From Casetext: Smarter Legal Research

Bennett v. Timmerman-Cooper

UNITED STATES DISTRICT COURT FOR THE SOUTHERN DISTRICT OF OHIO WESTERN DIVISION AT CINCINNATI
Aug 4, 2014
Case No. 1:13-cv-519 (S.D. Ohio Aug. 4, 2014)

Opinion

Case No. 1:13-cv-519

08-04-2014

JAMES L. BENNETT, Petitioner, v. DEB TIMMERMAN-COOPER, Warden, London Correctional Institution, Respondent.


Chief Judge Susan J. Dlott

REPORT AND RECOMMENDATIONS

Petitioner James L. Bennett brought this habeas corpus action pro se pursuant to 28 U.S.C. § 2254. Bennett is serving a fifty-four year sentence in Respondent's custody upon his conviction in the Brown County, Ohio, Common Pleas Court on ten counts of sexual battery and fifty counts of rape. Bennett pleads the following grounds for relief:

Ground One: R.C. 2941.25 codifies the double jeopardy protections in the Federal and Ohio Constitutions, which prohibit courts from imposing cumulative or multiple punishments for the same criminal conduct unless the legislature has expressed an intent to prohibit multiple convictions for offenses which are allied offenses of similar import.



Supporting Facts: Eight counts of rape were not differentiated in the indictment, in fact they read exactly alike, literally word-for-word and the only way to protect against double jeopardy would be to impose a concurrent sentence for the identical charges.

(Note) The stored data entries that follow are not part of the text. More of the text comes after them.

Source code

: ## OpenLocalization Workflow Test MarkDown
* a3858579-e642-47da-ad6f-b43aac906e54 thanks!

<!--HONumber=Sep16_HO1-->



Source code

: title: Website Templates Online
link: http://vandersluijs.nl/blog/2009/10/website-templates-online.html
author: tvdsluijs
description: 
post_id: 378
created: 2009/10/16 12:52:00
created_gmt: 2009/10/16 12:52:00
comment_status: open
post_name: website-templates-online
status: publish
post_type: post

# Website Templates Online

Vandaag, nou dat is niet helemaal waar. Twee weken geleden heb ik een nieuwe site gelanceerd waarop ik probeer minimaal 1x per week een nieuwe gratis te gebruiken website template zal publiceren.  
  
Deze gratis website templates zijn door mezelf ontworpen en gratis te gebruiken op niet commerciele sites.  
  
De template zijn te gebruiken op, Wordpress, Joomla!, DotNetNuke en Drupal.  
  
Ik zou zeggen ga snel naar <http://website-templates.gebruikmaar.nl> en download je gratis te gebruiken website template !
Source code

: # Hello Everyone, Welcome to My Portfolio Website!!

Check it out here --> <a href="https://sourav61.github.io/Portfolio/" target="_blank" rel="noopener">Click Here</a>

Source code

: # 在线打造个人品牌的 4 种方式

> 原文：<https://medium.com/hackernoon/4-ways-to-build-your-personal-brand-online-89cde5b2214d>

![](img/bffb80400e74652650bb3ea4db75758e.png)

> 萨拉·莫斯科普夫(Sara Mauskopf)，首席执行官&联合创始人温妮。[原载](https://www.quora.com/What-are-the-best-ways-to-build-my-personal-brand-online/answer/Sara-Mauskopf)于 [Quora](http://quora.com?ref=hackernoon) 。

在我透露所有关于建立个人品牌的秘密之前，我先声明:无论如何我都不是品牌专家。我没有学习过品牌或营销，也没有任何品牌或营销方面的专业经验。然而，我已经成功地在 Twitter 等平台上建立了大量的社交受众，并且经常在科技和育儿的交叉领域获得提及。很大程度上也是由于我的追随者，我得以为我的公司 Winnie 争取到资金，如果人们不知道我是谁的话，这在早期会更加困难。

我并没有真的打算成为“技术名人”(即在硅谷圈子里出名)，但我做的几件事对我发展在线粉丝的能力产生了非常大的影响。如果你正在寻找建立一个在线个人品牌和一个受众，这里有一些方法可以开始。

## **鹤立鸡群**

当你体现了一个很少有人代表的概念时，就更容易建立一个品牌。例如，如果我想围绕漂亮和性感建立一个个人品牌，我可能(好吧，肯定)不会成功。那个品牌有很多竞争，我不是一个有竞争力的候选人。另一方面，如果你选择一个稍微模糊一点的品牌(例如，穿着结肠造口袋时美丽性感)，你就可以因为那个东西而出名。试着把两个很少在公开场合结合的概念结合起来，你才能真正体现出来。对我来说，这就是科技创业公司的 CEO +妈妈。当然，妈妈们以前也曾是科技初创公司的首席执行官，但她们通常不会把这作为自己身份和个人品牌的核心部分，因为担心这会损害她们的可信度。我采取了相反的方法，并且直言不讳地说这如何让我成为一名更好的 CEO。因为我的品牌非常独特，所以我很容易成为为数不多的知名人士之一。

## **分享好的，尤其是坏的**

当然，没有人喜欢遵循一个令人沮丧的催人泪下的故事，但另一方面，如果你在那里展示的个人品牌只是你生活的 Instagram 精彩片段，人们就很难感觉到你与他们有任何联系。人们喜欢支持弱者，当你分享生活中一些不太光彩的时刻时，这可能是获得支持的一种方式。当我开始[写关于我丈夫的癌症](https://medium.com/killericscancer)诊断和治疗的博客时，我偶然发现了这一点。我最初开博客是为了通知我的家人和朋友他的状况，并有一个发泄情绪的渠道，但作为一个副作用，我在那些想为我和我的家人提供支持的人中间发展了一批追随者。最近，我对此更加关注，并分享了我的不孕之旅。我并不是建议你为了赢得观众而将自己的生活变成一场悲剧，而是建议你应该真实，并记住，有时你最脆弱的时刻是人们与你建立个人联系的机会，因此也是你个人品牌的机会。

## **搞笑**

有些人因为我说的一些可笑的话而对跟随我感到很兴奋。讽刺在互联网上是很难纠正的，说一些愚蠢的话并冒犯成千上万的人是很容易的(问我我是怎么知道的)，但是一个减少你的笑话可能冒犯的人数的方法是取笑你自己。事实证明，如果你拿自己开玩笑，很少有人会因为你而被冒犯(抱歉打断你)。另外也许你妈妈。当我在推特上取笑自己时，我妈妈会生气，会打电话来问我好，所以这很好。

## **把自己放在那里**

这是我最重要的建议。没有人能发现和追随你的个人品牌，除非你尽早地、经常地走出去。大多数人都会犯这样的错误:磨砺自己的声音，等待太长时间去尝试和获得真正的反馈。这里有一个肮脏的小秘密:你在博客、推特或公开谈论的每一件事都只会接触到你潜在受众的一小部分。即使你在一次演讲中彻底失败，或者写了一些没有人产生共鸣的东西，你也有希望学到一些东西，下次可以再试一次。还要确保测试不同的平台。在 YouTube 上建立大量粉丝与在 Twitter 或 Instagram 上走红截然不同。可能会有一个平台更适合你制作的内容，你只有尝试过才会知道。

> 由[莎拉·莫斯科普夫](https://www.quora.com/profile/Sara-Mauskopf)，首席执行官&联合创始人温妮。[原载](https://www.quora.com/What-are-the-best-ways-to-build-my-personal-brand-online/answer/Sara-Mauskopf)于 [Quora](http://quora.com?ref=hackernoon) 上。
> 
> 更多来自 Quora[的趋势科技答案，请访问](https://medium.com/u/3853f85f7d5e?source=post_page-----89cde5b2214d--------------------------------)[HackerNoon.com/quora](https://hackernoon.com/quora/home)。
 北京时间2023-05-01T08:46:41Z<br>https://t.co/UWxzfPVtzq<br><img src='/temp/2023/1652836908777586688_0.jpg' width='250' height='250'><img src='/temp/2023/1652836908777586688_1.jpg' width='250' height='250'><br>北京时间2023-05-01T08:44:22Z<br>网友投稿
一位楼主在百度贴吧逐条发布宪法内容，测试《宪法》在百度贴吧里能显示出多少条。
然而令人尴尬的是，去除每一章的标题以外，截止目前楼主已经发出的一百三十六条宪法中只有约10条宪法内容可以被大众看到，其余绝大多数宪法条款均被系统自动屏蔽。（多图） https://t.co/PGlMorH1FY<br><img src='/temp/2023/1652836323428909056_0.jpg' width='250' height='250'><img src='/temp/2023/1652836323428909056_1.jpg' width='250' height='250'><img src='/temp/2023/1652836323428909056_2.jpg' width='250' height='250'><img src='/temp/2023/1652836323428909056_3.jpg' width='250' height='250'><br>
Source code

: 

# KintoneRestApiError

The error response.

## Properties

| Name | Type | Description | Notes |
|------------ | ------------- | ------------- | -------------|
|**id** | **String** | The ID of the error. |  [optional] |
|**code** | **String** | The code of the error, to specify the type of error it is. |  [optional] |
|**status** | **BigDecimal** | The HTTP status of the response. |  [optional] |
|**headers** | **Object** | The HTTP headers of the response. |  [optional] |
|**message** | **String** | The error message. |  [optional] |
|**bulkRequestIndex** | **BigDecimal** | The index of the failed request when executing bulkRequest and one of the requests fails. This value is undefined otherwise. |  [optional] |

Again, R.C. 2941.25 codifies the double jeopardy protections in both the Federal and Ohio Constitutions, which prohibit courts from imposing cumulative or multiple punishments for the same criminal conduct unless the legislature has expressed an intent to
prohibit multiple convictions for offenses which are allied offenses of similar import.



Ground Two: The sentencing court erred to the prejudice of defendant-appellant when it imposed sentence on eight counts of rape that were not differentiated in the indictments, thereby denying defendant-appellant his right in violation of the Fourteenth Amendment to the United States Constitution and Article 1, Section 10 of the Ohio Constitution.



Supporting Facts: It is a well settled rule that a bill of particulars cannot save an invalid indictment. Because the prosecutor ignores the fact that a BILL OF PARTICULARS is insufficient and that it cannot add what the indictment has failed to include.



To allow the prosecutor, or, court, to make a subsequent guess as to what was in the minds of the grand jury at the time they returned the indictment would deprive the defendant of a basic protection which the guarantee of the intervention of a grand jury was designed to secure. for a defendant could then be convicted on the basis of facts not found, and perhaps not even presented to the grand jury which indicted him.



This underlying principle is reflected by the settled rule in the federal courts that an indictment may not be amended except by resubmission to the grand jury, unless the change is merely a matter of form.



When a prosecutor's [sic] opt to use carbon-copy indictments, the defendant has neither adequate notice to defend himself, nor sufficient protection from double jeopardy. Even under the deferential standard of AEDPA, these convictions resting on such a clear violation of federal law cannot stand.



Plain error exists where there is an obvious deviation from the legal rule that affected the defendant's substantial rights, or influenced the outcome of the proceeding.



An error does not rise to the level of plain error unless, but for the error, the outcome of the trial would have been different. Notice of plain error must be taken with utmost caution, under exceptional circumstances, and only to prevent a manifest miscarriage of justice.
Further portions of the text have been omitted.